(Instructions to follow) What lines in the material hold the string "Судоку"? Copy out each of them.

(Given information)
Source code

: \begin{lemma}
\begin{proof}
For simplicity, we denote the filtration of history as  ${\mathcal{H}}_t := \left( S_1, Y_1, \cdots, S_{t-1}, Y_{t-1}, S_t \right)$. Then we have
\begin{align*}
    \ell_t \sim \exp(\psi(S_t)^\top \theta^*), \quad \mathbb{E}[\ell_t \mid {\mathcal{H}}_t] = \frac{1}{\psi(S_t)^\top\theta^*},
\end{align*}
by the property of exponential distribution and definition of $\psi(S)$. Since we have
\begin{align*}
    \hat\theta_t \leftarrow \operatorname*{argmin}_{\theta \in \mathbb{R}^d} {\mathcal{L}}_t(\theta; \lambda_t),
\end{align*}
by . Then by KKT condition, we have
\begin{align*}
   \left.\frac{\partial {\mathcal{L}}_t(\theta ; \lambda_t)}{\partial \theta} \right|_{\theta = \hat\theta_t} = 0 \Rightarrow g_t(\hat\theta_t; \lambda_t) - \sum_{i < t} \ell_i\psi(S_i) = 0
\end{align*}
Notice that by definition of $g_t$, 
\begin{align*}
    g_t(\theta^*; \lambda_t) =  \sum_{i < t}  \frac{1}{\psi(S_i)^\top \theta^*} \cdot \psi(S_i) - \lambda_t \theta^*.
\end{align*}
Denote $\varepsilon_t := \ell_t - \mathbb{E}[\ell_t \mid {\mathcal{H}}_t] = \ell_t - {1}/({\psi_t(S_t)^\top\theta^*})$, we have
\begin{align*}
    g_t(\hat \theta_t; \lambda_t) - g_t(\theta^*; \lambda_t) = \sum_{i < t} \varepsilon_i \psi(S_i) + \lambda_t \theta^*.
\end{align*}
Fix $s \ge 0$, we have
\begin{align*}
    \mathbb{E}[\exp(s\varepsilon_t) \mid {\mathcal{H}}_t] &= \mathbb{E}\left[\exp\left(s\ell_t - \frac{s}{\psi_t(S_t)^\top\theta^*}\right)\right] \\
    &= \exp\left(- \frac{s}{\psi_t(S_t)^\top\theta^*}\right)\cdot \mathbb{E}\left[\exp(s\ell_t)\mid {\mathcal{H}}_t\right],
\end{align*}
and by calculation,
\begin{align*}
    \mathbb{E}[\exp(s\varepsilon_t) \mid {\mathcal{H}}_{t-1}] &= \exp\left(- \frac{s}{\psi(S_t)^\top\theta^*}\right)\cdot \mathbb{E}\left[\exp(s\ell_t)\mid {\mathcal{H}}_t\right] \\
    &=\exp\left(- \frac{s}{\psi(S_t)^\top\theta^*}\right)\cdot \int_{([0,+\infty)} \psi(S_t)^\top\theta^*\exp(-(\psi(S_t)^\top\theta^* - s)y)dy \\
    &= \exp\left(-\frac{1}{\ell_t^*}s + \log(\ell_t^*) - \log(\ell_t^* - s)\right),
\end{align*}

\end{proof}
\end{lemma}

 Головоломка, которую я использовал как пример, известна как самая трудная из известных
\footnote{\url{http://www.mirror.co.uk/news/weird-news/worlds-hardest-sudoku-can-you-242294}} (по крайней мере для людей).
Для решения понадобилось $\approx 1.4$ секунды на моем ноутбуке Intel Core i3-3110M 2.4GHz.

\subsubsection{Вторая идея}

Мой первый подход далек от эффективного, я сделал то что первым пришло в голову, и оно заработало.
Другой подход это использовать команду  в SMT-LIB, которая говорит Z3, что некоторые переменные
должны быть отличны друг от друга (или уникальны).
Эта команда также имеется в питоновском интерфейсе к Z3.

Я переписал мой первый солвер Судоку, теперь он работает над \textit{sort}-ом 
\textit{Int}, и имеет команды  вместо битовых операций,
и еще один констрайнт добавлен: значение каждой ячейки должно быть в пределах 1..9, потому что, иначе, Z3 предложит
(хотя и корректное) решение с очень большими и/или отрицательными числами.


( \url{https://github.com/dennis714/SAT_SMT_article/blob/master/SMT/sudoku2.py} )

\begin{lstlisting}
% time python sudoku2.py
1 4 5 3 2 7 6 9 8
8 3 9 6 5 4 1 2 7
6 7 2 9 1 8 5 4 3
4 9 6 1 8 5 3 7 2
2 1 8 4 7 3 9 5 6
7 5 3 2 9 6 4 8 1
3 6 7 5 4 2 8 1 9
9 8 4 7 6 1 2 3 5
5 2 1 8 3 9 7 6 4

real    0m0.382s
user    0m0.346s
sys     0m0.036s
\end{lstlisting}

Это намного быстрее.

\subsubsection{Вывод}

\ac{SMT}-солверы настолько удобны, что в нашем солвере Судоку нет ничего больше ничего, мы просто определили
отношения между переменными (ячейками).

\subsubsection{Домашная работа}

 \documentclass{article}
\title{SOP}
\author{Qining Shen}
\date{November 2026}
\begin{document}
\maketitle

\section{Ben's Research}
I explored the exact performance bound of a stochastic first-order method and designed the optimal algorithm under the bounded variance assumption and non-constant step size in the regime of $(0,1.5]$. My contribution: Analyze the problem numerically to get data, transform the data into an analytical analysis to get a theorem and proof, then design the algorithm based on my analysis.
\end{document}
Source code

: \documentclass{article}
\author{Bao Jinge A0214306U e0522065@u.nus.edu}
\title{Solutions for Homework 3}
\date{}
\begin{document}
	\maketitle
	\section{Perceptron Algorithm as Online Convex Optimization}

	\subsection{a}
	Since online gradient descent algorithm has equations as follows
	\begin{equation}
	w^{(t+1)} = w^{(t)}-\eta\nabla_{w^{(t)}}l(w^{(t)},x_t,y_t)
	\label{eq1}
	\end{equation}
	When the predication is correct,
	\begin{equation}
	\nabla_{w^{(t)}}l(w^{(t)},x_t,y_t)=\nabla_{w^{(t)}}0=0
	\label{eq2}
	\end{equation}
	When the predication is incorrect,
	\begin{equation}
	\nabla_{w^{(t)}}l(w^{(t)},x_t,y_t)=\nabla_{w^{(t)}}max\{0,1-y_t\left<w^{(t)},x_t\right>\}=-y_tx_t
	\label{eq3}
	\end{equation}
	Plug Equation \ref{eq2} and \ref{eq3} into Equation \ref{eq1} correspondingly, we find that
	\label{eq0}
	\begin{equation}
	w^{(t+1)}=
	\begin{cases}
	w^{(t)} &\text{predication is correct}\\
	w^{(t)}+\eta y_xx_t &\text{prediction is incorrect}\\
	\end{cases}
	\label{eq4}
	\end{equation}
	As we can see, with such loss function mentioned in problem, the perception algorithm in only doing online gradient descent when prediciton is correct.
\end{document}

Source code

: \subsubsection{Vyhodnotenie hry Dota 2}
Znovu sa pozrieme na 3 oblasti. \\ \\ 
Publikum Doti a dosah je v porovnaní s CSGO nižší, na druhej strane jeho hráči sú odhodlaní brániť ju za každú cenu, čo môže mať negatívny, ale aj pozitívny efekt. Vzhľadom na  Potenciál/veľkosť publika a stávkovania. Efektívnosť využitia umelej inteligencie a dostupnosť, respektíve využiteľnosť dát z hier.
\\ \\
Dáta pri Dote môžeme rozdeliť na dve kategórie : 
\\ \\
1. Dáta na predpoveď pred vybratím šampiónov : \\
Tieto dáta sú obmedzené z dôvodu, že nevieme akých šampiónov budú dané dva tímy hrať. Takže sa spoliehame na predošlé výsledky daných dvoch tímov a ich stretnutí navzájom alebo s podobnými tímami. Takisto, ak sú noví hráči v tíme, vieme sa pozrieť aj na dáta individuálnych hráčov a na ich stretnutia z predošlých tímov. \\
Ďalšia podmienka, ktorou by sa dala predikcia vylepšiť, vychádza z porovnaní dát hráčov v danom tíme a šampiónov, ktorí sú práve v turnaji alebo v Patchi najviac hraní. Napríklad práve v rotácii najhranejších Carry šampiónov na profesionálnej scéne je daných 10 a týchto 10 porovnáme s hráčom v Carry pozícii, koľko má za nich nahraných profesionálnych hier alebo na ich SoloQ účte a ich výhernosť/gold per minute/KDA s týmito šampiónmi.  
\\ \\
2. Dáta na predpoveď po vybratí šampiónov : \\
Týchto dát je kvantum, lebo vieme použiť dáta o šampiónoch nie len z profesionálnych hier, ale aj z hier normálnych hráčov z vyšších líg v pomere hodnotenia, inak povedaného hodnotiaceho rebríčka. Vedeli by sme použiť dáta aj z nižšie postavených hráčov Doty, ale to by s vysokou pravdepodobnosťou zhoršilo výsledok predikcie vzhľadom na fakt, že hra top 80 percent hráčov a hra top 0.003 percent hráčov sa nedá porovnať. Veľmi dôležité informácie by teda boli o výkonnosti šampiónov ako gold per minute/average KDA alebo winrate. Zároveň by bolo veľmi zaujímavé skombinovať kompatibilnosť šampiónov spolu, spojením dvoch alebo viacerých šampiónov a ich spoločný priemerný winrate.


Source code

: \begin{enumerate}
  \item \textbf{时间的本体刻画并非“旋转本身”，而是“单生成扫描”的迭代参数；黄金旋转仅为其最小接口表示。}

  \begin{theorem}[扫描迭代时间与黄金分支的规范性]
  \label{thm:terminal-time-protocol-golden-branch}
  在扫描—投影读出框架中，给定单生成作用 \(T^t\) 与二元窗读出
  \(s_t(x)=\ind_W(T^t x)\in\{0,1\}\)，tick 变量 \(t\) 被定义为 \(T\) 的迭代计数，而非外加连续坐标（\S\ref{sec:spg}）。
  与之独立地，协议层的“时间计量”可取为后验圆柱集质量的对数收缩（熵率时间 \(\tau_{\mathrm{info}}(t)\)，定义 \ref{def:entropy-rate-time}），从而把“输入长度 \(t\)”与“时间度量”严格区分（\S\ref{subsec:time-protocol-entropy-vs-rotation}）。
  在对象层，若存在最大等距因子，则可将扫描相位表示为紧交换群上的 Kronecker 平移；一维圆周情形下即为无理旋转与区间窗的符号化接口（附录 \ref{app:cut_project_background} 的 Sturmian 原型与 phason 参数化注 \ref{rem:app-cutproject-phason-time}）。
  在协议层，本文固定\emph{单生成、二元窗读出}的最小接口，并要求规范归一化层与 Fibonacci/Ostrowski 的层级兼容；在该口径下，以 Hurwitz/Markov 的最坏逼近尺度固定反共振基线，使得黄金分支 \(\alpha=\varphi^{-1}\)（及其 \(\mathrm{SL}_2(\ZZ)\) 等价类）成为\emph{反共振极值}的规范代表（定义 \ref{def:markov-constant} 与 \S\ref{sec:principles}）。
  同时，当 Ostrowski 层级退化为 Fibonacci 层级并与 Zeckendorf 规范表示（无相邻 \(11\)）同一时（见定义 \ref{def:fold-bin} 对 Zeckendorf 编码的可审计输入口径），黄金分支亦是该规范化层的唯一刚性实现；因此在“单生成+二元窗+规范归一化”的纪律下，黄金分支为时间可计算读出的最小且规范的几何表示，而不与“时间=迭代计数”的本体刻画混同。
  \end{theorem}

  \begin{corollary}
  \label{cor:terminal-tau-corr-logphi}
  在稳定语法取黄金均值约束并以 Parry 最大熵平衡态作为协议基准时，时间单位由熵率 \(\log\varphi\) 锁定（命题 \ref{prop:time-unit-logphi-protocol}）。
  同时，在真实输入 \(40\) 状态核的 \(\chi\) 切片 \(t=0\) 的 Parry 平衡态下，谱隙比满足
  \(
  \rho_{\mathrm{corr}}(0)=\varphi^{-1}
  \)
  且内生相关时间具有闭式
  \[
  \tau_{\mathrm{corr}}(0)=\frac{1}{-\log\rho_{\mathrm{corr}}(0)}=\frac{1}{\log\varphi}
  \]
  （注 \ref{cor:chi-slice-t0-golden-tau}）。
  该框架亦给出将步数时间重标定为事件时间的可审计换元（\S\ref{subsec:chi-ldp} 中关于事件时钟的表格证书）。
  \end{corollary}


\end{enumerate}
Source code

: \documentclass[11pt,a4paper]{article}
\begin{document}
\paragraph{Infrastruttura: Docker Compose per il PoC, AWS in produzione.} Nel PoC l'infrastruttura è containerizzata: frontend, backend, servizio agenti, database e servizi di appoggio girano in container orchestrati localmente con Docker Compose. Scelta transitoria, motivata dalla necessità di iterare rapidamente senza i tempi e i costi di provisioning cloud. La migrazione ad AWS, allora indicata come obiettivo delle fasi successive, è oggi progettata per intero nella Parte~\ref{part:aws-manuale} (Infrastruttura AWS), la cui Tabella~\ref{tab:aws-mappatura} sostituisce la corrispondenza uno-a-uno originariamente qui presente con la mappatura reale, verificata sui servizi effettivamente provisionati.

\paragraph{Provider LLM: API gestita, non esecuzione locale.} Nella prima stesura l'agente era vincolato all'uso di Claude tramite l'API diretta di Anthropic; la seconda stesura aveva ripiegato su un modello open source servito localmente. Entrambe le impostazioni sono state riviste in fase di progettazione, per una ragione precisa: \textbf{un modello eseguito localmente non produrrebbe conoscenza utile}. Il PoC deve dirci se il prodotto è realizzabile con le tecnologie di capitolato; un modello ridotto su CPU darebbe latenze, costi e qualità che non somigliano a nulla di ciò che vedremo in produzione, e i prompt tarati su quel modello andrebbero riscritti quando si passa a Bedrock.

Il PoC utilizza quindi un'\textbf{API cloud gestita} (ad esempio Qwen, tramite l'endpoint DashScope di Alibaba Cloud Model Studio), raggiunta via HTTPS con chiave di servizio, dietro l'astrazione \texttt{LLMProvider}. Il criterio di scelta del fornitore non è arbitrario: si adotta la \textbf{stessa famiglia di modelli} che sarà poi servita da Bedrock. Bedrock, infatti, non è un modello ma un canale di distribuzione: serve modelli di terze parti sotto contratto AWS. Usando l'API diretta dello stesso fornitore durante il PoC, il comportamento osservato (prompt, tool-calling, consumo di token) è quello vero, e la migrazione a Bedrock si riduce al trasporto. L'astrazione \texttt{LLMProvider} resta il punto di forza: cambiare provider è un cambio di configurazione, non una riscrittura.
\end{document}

(Solution to this exercise)
Я переписал мой первый солвер Судоку, теперь он работает над \textit{sort}-ом 
\ac{SMT}-солверы настолько удобны, что в нашем солвере Судоку нет ничего больше ничего, мы просто определили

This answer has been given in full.